EXTRACTED INFORMATION |
------------------------------------

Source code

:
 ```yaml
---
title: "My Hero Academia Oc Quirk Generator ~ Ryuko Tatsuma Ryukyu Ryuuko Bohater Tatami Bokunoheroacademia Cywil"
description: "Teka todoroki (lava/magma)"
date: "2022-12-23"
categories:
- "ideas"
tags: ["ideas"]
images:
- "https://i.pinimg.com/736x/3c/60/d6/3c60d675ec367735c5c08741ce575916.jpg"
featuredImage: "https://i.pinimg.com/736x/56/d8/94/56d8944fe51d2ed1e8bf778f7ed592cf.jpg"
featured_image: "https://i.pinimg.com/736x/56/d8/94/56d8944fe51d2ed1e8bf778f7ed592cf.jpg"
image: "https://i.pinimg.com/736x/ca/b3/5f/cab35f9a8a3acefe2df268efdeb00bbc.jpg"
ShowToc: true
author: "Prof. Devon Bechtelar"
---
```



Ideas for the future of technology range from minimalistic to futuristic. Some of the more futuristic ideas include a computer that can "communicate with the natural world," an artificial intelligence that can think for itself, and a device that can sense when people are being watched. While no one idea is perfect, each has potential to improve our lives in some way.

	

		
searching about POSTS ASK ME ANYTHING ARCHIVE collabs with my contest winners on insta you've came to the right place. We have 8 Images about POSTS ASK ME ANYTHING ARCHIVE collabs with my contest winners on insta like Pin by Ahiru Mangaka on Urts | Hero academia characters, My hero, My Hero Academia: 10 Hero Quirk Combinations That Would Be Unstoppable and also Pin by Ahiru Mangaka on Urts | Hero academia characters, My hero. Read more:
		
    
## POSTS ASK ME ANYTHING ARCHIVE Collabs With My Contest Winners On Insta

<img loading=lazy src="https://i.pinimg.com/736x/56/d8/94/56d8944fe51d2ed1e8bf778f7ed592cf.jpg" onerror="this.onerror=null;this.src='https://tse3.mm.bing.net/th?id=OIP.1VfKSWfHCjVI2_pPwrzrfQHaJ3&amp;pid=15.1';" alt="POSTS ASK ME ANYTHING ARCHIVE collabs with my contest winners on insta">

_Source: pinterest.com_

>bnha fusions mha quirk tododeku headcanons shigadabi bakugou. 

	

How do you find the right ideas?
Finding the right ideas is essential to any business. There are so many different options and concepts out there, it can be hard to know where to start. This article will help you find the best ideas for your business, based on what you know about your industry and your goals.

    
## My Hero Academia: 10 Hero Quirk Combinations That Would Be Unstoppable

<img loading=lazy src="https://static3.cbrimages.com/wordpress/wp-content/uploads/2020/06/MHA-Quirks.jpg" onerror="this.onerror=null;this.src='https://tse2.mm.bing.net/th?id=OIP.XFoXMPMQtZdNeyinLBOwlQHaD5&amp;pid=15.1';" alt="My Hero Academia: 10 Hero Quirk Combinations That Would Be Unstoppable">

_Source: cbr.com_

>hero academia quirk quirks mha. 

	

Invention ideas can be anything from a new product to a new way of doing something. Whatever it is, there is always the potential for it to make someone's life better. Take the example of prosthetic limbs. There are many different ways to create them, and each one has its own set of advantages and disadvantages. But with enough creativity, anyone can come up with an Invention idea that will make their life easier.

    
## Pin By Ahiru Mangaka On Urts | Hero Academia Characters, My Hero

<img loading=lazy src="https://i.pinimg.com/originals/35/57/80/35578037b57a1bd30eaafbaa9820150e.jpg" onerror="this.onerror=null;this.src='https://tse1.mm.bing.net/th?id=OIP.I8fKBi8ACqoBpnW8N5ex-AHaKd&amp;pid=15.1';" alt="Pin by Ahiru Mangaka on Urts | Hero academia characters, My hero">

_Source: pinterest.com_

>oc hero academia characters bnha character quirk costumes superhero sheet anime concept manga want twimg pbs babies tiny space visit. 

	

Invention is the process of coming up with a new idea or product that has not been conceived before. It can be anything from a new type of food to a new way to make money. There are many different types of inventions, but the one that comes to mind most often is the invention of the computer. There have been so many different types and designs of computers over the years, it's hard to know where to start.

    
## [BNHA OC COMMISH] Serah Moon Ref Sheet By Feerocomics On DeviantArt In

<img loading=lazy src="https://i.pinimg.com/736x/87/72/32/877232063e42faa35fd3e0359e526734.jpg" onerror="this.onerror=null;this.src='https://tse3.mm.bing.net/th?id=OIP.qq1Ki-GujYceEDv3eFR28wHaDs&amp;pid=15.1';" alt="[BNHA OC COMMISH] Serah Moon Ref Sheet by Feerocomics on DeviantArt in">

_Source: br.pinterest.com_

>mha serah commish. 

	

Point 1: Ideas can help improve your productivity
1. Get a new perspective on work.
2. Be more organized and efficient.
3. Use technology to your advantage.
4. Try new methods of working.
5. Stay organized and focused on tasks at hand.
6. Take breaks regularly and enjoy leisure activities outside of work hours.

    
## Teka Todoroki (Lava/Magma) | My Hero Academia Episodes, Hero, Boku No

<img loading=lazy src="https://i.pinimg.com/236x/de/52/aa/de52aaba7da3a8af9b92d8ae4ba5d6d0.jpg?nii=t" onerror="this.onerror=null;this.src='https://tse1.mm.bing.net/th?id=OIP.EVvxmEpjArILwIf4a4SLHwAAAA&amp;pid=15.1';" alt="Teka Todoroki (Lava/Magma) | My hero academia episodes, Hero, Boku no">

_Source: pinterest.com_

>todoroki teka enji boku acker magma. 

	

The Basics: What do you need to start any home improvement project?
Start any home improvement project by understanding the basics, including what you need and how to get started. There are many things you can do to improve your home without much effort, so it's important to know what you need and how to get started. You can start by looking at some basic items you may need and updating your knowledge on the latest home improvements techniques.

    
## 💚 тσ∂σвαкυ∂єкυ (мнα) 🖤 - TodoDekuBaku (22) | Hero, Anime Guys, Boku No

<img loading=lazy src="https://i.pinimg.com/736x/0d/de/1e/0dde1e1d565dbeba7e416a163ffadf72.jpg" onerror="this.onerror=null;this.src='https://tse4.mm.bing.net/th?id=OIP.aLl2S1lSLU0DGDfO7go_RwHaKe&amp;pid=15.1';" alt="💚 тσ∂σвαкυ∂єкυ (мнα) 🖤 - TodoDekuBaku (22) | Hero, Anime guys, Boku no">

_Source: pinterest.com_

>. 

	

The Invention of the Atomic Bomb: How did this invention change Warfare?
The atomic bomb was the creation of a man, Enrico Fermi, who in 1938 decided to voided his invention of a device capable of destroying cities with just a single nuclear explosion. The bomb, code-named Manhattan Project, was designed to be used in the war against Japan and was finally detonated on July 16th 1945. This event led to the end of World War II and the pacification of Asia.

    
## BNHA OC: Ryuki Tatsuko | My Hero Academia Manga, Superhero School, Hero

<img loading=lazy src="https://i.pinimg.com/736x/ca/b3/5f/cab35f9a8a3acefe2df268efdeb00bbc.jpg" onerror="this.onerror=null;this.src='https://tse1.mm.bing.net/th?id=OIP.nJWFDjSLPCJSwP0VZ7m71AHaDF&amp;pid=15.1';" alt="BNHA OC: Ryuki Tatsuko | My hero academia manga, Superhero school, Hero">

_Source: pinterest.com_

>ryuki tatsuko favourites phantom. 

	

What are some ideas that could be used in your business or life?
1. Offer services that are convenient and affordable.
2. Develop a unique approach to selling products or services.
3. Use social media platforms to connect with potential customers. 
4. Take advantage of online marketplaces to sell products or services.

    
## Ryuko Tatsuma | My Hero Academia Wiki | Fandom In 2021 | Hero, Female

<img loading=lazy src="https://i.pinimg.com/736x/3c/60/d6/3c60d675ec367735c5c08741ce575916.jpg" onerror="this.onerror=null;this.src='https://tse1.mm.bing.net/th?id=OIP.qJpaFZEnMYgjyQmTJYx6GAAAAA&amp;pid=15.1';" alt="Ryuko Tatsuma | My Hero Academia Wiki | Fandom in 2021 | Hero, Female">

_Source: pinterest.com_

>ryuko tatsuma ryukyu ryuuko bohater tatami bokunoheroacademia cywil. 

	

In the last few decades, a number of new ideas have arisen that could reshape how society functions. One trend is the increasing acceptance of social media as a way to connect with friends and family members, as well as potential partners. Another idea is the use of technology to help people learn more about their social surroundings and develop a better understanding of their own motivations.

------------------------------------

AIM OF THE TASK |
Whenever a line of the listing above holds the word "will", copy that line.

THE ANSWER |
Finding the right ideas is essential to any business. There are so many different options and concepts out there, it can be hard to know where to start. This article will help you find the best ideas for your business, based on what you know about your industry and your goals.
Invention ideas can be anything from a new product to a new way of doing something. Whatever it is, there is always the potential for it to make someone's life better. Take the example of prosthetic limbs. There are many different ways to create them, and each one has its own set of advantages and disadvantages. But with enough creativity, anyone can come up with an Invention idea that will make their life easier.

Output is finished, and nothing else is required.